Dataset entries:
■ ■ ■

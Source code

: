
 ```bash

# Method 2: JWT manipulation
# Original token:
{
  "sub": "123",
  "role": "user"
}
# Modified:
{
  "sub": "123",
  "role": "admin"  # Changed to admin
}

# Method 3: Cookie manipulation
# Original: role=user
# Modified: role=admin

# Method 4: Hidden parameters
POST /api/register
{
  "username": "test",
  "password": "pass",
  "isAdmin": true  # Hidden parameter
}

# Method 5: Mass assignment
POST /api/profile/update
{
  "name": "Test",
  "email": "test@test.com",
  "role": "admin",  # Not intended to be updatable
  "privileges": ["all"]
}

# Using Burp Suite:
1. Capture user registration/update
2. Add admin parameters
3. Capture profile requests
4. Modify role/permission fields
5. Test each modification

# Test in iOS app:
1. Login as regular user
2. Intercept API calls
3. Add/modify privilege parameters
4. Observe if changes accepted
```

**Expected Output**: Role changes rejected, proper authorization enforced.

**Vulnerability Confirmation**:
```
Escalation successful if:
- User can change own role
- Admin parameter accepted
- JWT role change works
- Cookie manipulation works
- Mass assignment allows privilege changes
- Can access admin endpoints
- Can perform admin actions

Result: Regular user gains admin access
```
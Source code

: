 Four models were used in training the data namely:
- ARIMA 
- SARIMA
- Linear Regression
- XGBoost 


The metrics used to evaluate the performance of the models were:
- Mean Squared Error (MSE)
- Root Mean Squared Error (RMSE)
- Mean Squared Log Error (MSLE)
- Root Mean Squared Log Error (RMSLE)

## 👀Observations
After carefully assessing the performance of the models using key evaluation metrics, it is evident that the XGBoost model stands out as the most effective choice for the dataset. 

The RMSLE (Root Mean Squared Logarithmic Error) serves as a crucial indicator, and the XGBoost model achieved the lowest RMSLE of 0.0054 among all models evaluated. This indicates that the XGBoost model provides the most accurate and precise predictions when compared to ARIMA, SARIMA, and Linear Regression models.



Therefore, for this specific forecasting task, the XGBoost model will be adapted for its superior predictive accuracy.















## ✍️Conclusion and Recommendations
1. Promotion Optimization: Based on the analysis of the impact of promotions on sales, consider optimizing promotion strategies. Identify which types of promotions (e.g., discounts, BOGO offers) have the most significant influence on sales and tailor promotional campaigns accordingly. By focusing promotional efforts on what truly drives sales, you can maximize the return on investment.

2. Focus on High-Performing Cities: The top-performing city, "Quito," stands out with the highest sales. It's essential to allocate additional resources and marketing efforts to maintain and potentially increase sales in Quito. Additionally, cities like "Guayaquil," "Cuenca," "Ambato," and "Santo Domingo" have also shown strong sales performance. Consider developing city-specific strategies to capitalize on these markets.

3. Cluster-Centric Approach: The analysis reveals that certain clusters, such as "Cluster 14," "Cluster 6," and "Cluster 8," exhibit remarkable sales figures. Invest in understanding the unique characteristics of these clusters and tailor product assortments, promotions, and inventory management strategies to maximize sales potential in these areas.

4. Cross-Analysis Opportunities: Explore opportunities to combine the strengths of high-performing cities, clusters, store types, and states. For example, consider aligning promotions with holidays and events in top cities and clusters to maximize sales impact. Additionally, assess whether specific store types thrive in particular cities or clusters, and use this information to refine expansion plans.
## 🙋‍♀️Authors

■ ■ ■

**Exercise:** In the records, how many lines hold the word "works"? Answer with the number and no other words.

**Answer to the exercise:** 2